Gardner gives nothing away in his description of Siegfriedia in the 1933-dated (but 1934 published) issue of the Journal of the Royal Society of Western Australia. He tells us that a Mrs E. Daw of Ravensthorpe collected this intriguing plant from Starvation Boat Harbour, eight years earlier, but nothing more about the plant name (or indeed Mrs Daw). 

Which is odd, because he provides footnotes to the etymology of the other two other new genera described in the paper, Antherostylis and Diploptera. There is also nothing further from Gardner where he first mentions the name Siegfriedia, in his checklist of 1931, Enumerato Plantarum Australiae Occidentalis. So it is for us to provide the meaning, and avoid gratuitous connotations.

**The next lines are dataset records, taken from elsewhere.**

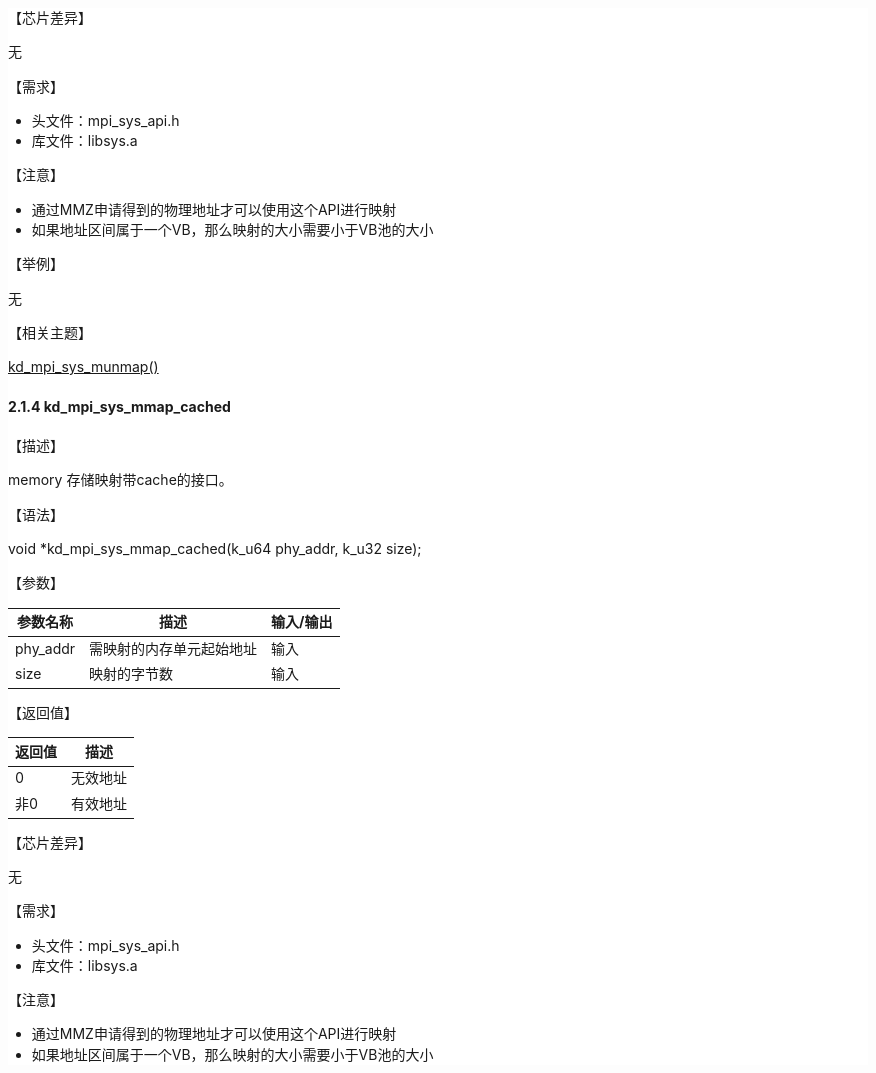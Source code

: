【芯片差异】

无

【需求】

- 头文件：mpi_sys_api.h
- 库文件：libsys.a

【注意】

- 通过MMZ申请得到的物理地址才可以使用这个API进行映射
- 如果地址区间属于一个VB，那么映射的大小需要小于VB池的大小

【举例】

无

【相关主题】

[kd_mpi_sys_munmap()](#215-kd_mpi_sys_munmap)

#### 2.1.4 kd_mpi_sys_mmap_cached

【描述】

memory 存储映射带cache的接口。

【语法】

void \*kd_mpi_sys_mmap_cached(k_u64 phy_addr, k_u32 size);

【参数】

| **参数名称** | **描述**                      | 输入/输出 |
|----------|--------------------------|-----------|
| phy_addr | 需映射的内存单元起始地址 | 输入      |
| size     | 映射的字节数             | 输入      |

【返回值】

| 返回值 | **描述**      |
|--------|----------|
| 0      | 无效地址 |
| 非0    | 有效地址 |

【芯片差异】

无

【需求】

- 头文件：mpi_sys_api.h
- 库文件：libsys.a

【注意】

- 通过MMZ申请得到的物理地址才可以使用这个API进行映射
- 如果地址区间属于一个VB，那么映射的大小需要小于VB池的大小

There is only one species - from the South Coast of Western Australia (Stirling Range to Esperance) - called Siegfriedia darwinioides. As the species name implies, this species looks a little like another Western Australian genus, Darwinia, which may also have flowers hidden within colourful bracts. Otherwise, the two genera are quite different, Darwinia being a member of the family Myrtaceae and Siegfriedia the Rhamnaceae. 

If you are trying to separate Siegfriedia from its closer relatives in the Rhamnaceae, apart from the distinctive floral bracts, the leaves are paired opposite to one another on the stem. You can see them sitting up like little propellers in the picture at the top of this post. Gardener considered it most like the genus Pomaderris, from which it also differs in detail of the floewrs (such as them being barely stalked, without hairs and with extended male parts - the stamens). 

For you and I, it's the golden-orange bracts that will attract our attention, and for up to nine months of the year. And the flowers inside are no so invisible.